Половину дня самолюбивый командир дивизиона не мог успокоиться. Он метал громы и молнии, думал, как наказать дерзкого подчиненного. Лишь к обеду немного пришел в себя, вспомнил, что первый назвал подчиненного остолопом, что старший лейтенант – опытный полярный капитан, к тому же старше его на десять лет. Он вызвал Махичева к себе, предложил сесть.
– Как вы могли так разговаривать с командиром дивизиона? – спросил он у Махичева. – Вы забыли, что теперь вы военный человек, командир.
– Человек – да, – сказал Махичев. – Но не остолоп.
И вот теперь старший лейтенант Махичев – первый советчик бывшего комдива, а нынешнего командира конвоя.
Родом Махичев из лесной Новгородчины. И нет для него лучшего отпуска, чем скитания по лесу.
– Мне кроме леса ничего не надо, – однажды в порыве откровенности рассказывал он на мостике. – Сложу на ночь шалашик или навесик сделаю, брошу поверх кусок брезента, разведу костерок, подстелю травы или еловых веток и лягу. Пусть дождик стучит, пусть ветер свою песню поет. Мне не мешает. Мне только люди своей брехней мешают. И табачищем.
Он любит слушать птиц и знает их голоса, подолгу рассматривает звериные следы на сырой земле и гадает, чьи они. Лес для него наполнен уймой различных звуков, красок, запахов. Одиночество не тяготит его. Уже давно решил – кончится война, уйдет с парохода, устроится в лесной глухомани лесником. С женой они расстались три года назад. Шумная, вздорная, крикливая – она раздражала его. Сын воюет на юге. Давно от него нет писем. Живой или погиб? Есть в Архангельске у него одна хорошая женщина. Зазноба не зазноба, друг можно сказать. Тоже, между прочим, одинокая, вдова капитана.
На палубе Махичев первым делом подошел к впередсмотрящему. Они с Иваном давние знакомые, две навигации вместе отплавали.

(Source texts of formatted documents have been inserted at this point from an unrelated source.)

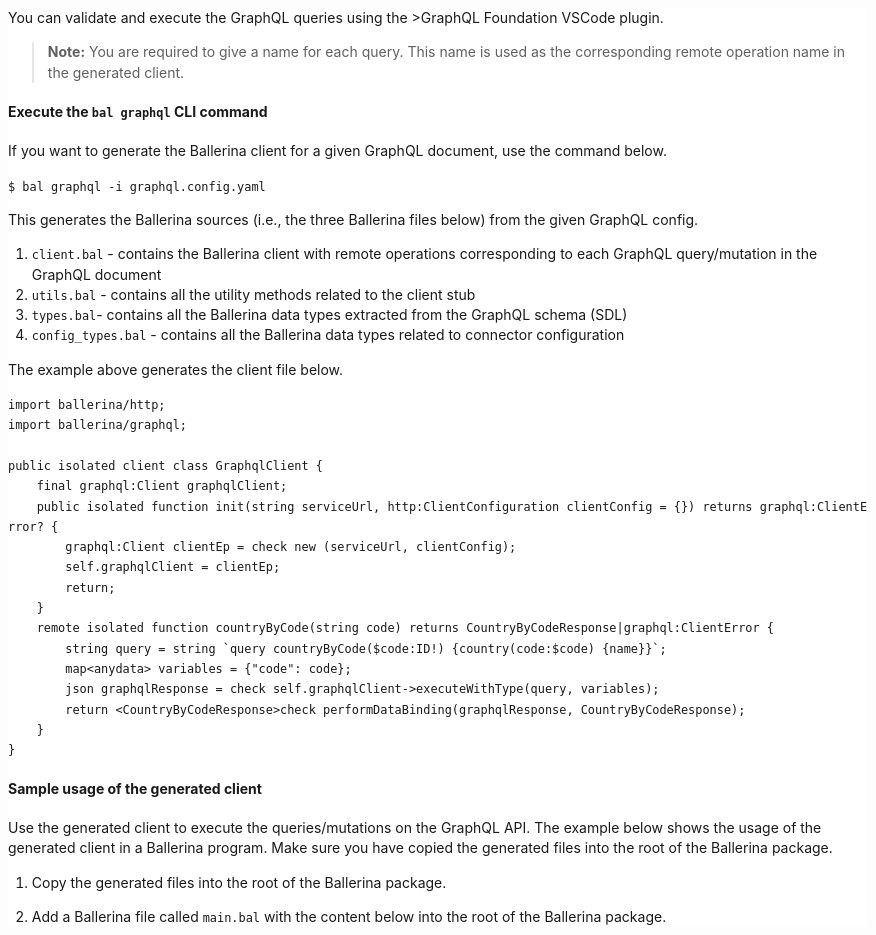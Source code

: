 You can validate and execute the GraphQL queries using the >GraphQL Foundation VSCode plugin.

>**Note:** You are required to give a name for each query. This name is used as the corresponding remote operation name in the generated client.

#### Execute the `bal graphql` CLI command

If you want to generate the Ballerina client for a given GraphQL document, use the command below.

```
$ bal graphql -i graphql.config.yaml
```

This generates the Ballerina sources (i.e., the three Ballerina files below) from the given GraphQL config.

1. `client.bal` - contains the Ballerina client with remote operations corresponding to each GraphQL query/mutation in the GraphQL document
2. `utils.bal` - contains all the utility methods related to the client stub
3. `types.bal`- contains all the Ballerina data types extracted from the GraphQL schema (SDL)
4. `config_types.bal` - contains all the Ballerina data types related to connector configuration

The example above generates the client file below.

```ballerina
import ballerina/http;
import ballerina/graphql;

public isolated client class GraphqlClient {
    final graphql:Client graphqlClient;
    public isolated function init(string serviceUrl, http:ClientConfiguration clientConfig = {}) returns graphql:ClientError? {
        graphql:Client clientEp = check new (serviceUrl, clientConfig);
        self.graphqlClient = clientEp;
        return;
    }
    remote isolated function countryByCode(string code) returns CountryByCodeResponse|graphql:ClientError {
        string query = string `query countryByCode($code:ID!) {country(code:$code) {name}}`;
        map<anydata> variables = {"code": code};
        json graphqlResponse = check self.graphqlClient->executeWithType(query, variables);
        return <CountryByCodeResponse>check performDataBinding(graphqlResponse, CountryByCodeResponse);
    }
}
```

#### Sample usage of the generated client

Use the generated client to execute the queries/mutations on the GraphQL API. The example below shows the usage of the generated client in a Ballerina program. Make sure you have copied the generated files into the root of the Ballerina package.

1. Copy the generated files into the root of the Ballerina package.

2. Add a Ballerina file called `main.bal` with the content below into the root of the Ballerina package.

– Как дела, Ваня? – спросил капитан.
– Самолет германский видел, Степан Иванович.
– А ну расскажи.
Махичев внимательно выслушал Ивана, постоял немного молча, переспросил:
– А не показалось?
– Точно, кресты видел. Как вас сейчас.
– Вахтенному начальнику доложил?
– Докладывал. Говорит, что рефракция какая-то, обман зрения.
– Вот балаболка, пацан желторотый, – выругался Махичев. «Чего бы это ихнему разведчику здесь высматривать над морем? – размышлял он, поднимаясь на мостик. – Не иначе, как караваном интересуются, пронюхали про него, готовят что-то, заразы. И вообще откуда этот самолетик сюда попал за тысячу километров от аэродромов? Очень это странное дело, очень даже подозрительное».
Несколько минут, ссутулившись, глубоко засунув руки в карманы полушубка, Махичев молча простоял на мостике. Чем больше он думал о самолете, тем яснее для него казался вывод, что маленький самолетик мог взлететь только с палубы какого-то оказавшегося неподалеку корабля. Значит, рядом на пути конвоя находится и ищет караван вражеский корабль. Теперь этот факт казался ему бесспорным. «Нужно доложить начальству и сворачивать на север, пока не поздно, – решил Махичев. – Во льдах они не найдут суда, а здесь, на чистой воде, могут перетопить, как котят».
По семафору он запросил у флагмана разрешение срочно прибыть на доклад. И, получив его, спустился по шторм-трапу в баркас.
– А ты, Михаил, уходи с мостика, – сказал он третьему помощнику. – Снимаю я тебя с вахты. Старпому скажи, пусть заступит.
– За что, Степан Иванович? – не понял тот.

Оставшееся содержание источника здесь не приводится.